* [Extracted entries]
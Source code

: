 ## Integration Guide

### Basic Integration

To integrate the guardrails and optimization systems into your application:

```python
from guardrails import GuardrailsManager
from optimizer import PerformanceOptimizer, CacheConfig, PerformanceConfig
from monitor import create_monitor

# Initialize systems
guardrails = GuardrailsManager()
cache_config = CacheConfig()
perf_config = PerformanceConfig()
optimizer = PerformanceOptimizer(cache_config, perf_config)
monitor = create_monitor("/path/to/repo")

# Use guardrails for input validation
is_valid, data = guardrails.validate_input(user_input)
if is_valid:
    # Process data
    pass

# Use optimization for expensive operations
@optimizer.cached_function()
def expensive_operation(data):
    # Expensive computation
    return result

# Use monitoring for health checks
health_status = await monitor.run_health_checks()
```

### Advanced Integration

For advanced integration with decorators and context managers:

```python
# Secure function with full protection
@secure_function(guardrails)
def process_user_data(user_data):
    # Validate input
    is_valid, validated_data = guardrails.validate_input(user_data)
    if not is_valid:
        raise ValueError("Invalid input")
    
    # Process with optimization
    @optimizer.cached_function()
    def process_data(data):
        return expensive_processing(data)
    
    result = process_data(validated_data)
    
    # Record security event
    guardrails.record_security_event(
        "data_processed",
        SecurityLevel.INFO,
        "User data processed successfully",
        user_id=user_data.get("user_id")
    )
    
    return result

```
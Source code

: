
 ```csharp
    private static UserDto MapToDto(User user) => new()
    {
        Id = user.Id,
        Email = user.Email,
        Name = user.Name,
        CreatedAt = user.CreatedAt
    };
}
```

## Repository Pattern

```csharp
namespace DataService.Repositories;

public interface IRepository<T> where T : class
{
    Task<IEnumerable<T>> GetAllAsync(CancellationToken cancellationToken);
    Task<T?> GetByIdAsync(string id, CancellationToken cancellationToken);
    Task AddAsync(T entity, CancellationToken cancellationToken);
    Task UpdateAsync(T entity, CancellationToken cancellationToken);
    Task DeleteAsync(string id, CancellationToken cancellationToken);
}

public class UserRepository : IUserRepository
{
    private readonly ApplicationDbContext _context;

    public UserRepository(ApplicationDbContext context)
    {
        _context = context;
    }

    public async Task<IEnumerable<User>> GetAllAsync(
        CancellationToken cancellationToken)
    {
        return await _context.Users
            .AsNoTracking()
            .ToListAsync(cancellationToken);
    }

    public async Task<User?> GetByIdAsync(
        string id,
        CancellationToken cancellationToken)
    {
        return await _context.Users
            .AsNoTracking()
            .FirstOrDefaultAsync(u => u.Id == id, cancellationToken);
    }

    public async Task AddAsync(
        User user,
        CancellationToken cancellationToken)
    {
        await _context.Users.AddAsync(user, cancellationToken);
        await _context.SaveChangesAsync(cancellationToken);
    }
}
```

* [Exercise aim]
The response should be an exact copy of all the records above.

* [Completed task]
Source code

: ## Integration Guide

### Basic Integration

To integrate the guardrails and optimization systems into your application:

```python
from guardrails import GuardrailsManager
from optimizer import PerformanceOptimizer, CacheConfig, PerformanceConfig
from monitor import create_monitor

# Initialize systems
guardrails = GuardrailsManager()
cache_config = CacheConfig()
perf_config = PerformanceConfig()
optimizer = PerformanceOptimizer(cache_config, perf_config)
monitor = create_monitor("/path/to/repo")

# Use guardrails for input validation
is_valid, data = guardrails.validate_input(user_input)
if is_valid:
    # Process data
    pass

# Use optimization for expensive operations
@optimizer.cached_function()
def expensive_operation(data):
    # Expensive computation
    return result

# Use monitoring for health checks
health_status = await monitor.run_health_checks()
```

### Advanced Integration

For advanced integration with decorators and context managers:

```python
# Secure function with full protection
@secure_function(guardrails)
def process_user_data(user_data):
    # Validate input
    is_valid, validated_data = guardrails.validate_input(user_data)
    if not is_valid:
        raise ValueError("Invalid input")
    
    # Process with optimization
    @optimizer.cached_function()
    def process_data(data):
        return expensive_processing(data)
    
    result = process_data(validated_data)
    
    # Record security event
    guardrails.record_security_event(
        "data_processed",
        SecurityLevel.INFO,
        "User data processed successfully",
        user_id=user_data.get("user_id")
    )
    
    return result

```
Source code

:
 ```csharp
    private static UserDto MapToDto(User user) => new()
    {
        Id = user.Id,
        Email = user.Email,
        Name = user.Name,
        CreatedAt = user.CreatedAt
    };
}
```

## Repository Pattern

```csharp
namespace DataService.Repositories;

public interface IRepository<T> where T : class
{
    Task<IEnumerable<T>> GetAllAsync(CancellationToken cancellationToken);
    Task<T?> GetByIdAsync(string id, CancellationToken cancellationToken);
    Task AddAsync(T entity, CancellationToken cancellationToken);
    Task UpdateAsync(T entity, CancellationToken cancellationToken);
    Task DeleteAsync(string id, CancellationToken cancellationToken);
}

public class UserRepository : IUserRepository
{
    private readonly ApplicationDbContext _context;

    public UserRepository(ApplicationDbContext context)
    {
        _context = context;
    }

    public async Task<IEnumerable<User>> GetAllAsync(
        CancellationToken cancellationToken)
    {
        return await _context.Users
            .AsNoTracking()
            .ToListAsync(cancellationToken);
    }

    public async Task<User?> GetByIdAsync(
        string id,
        CancellationToken cancellationToken)
    {
        return await _context.Users
            .AsNoTracking()
            .FirstOrDefaultAsync(u => u.Id == id, cancellationToken);
    }

    public async Task AddAsync(
        User user,
        CancellationToken cancellationToken)
    {
        await _context.Users.AddAsync(user, cancellationToken);
        await _context.SaveChangesAsync(cancellationToken);
    }
}
```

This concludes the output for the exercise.